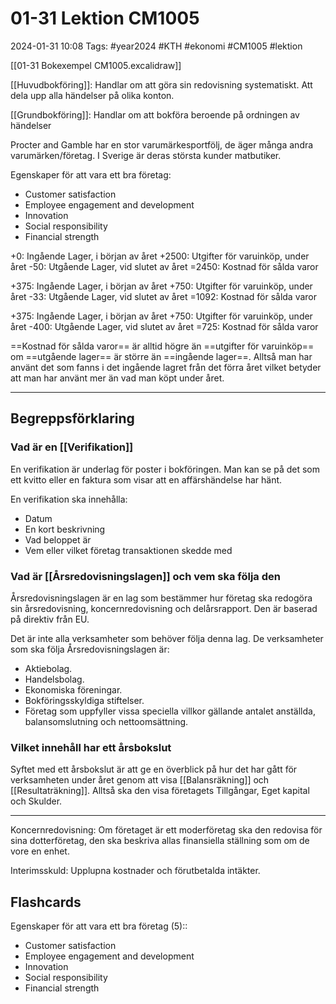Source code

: # 01-31 Lektion CM1005

2024-01-31 10:08
Tags: #year2024 #KTH #ekonomi #CM1005 #lektion

[[01-31 Bokexempel CM1005.excalidraw]]

[[Huvudbokföring]]: Handlar om att göra sin redovisning systematiskt. Att dela upp alla händelser på olika konton.

[[Grundbokföring]]: Handlar om att bokföra beroende på ordningen av händelser

Procter and Gamble har en stor varumärkesportfölj, de äger många andra varumärken/företag. I Sverige är deras största kunder matbutiker.

Egenskaper för att vara ett bra företag:

- Customer satisfaction
- Employee engagement and development
- Innovation
- Social responsibility
- Financial strength

+0: Ingående Lager, i början av året
+2500: Utgifter för varuinköp, under året
-50: Utgående Lager, vid slutet av året
=2450: Kostnad för sålda varor

+375: Ingående Lager, i början av året
+750: Utgifter för varuinköp, under året
-33: Utgående Lager, vid slutet av året
=1092: Kostnad för sålda varor

+375: Ingående Lager, i början av året
+750: Utgifter för varuinköp, under året
-400: Utgående Lager, vid slutet av året
=725: Kostnad för sålda varor

==Kostnad för sålda varor== är alltid högre än ==utgifter för varuinköp== om ==utgående lager== är större än ==ingående lager==. Alltså man har använt det som fanns i det ingående lagret från det förra året vilket betyder att man har använt mer än vad man köpt under året.

---

## Begreppsförklaring

### Vad är en [[Verifikation]]

En verifikation är underlag för poster i bokföringen. Man kan se på det som ett kvitto eller en faktura som visar att en affärshändelse har hänt.

En verifikation ska innehålla:

- Datum
- En kort beskrivning
- Vad beloppet är
- Vem eller vilket företag transaktionen skedde med

### Vad är [[Årsredovisningslagen]] och vem ska följa den

Årsredovisningslagen är en lag som bestämmer hur företag ska redogöra sin årsredovisning, koncernredovisning och delårsrapport. Den är baserad på direktiv från EU.

Det är inte alla verksamheter som behöver följa denna lag. De verksamheter som ska följa Årsredovisningslagen är:

- Aktiebolag.
- Handelsbolag.
- Ekonomiska föreningar.
- Bokföringsskyldiga stiftelser.
- Företag som uppfyller vissa speciella villkor gällande antalet anställda, balansomslutning och nettoomsättning.

### Vilket innehåll har ett årsbokslut

Syftet med ett årsbokslut är att ge en överblick på hur det har gått för verksamheten under året genom att visa [[Balansräkning]] och [[Resultaträkning]]. Alltså ska den visa företagets Tillgångar, Eget kapital och Skulder.

---

Koncernredovisning: Om företaget är ett moderföretag ska den redovisa för sina dotterföretag, den ska beskriva allas finansiella ställning som om de vore en enhet.

Interimsskuld: Upplupna kostnader och förutbetalda intäkter.

## Flashcards

Egenskaper för att vara ett bra företag (5)::

- Customer satisfaction
- Employee engagement and development
- Innovation
- Social responsibility
- Financial strength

- **Exercise objective**
Without including any picture, reproduce all of the material exactly.

- **Problem solution**
Source code

: # 01-31 Lektion CM1005

2024-01-31 10:08
Tags: #year2024 #KTH #ekonomi #CM1005 #lektion

[[01-31 Bokexempel CM1005.excalidraw]]

[[Huvudbokföring]]: Handlar om att göra sin redovisning systematiskt. Att dela upp alla händelser på olika konton.

[[Grundbokföring]]: Handlar om att bokföra beroende på ordningen av händelser

Procter and Gamble har en stor varumärkesportfölj, de äger många andra varumärken/företag. I Sverige är deras största kunder matbutiker.

Egenskaper för att vara ett bra företag:

- Customer satisfaction
- Employee engagement and development
- Innovation
- Social responsibility
- Financial strength

+0: Ingående Lager, i början av året
+2500: Utgifter för varuinköp, under året
-50: Utgående Lager, vid slutet av året
=2450: Kostnad för sålda varor

+375: Ingående Lager, i början av året
+750: Utgifter för varuinköp, under året
-33: Utgående Lager, vid slutet av året
=1092: Kostnad för sålda varor

+375: Ingående Lager, i början av året
+750: Utgifter för varuinköp, under året
-400: Utgående Lager, vid slutet av året
=725: Kostnad för sålda varor

==Kostnad för sålda varor== är alltid högre än ==utgifter för varuinköp== om ==utgående lager== är större än ==ingående lager==. Alltså man har använt det som fanns i det ingående lagret från det förra året vilket betyder att man har använt mer än vad man köpt under året.

---

## Begreppsförklaring

### Vad är en [[Verifikation]]

En verifikation är underlag för poster i bokföringen. Man kan se på det som ett kvitto eller en faktura som visar att en affärshändelse har hänt.

En verifikation ska innehålla:

- Datum
- En kort beskrivning
- Vad beloppet är
- Vem eller vilket företag transaktionen skedde med

### Vad är [[Årsredovisningslagen]] och vem ska följa den

Årsredovisningslagen är en lag som bestämmer hur företag ska redogöra sin årsredovisning, koncernredovisning och delårsrapport. Den är baserad på direktiv från EU.

Det är inte alla verksamheter som behöver följa denna lag. De verksamheter som ska följa Årsredovisningslagen är:

- Aktiebolag.
- Handelsbolag.
- Ekonomiska föreningar.
- Bokföringsskyldiga stiftelser.
- Företag som uppfyller vissa speciella villkor gällande antalet anställda, balansomslutning och nettoomsättning.

### Vilket innehåll har ett årsbokslut

Syftet med ett årsbokslut är att ge en överblick på hur det har gått för verksamheten under året genom att visa [[Balansräkning]] och [[Resultaträkning]]. Alltså ska den visa företagets Tillgångar, Eget kapital och Skulder.

---

Koncernredovisning: Om företaget är ett moderföretag ska den redovisa för sina dotterföretag, den ska beskriva allas finansiella ställning som om de vore en enhet.

Interimsskuld: Upplupna kostnader och förutbetalda intäkter.

## Flashcards

Egenskaper för att vara ett bra företag (5)::

- Customer satisfaction
- Employee engagement and development
- Innovation
- Social responsibility
- Financial strength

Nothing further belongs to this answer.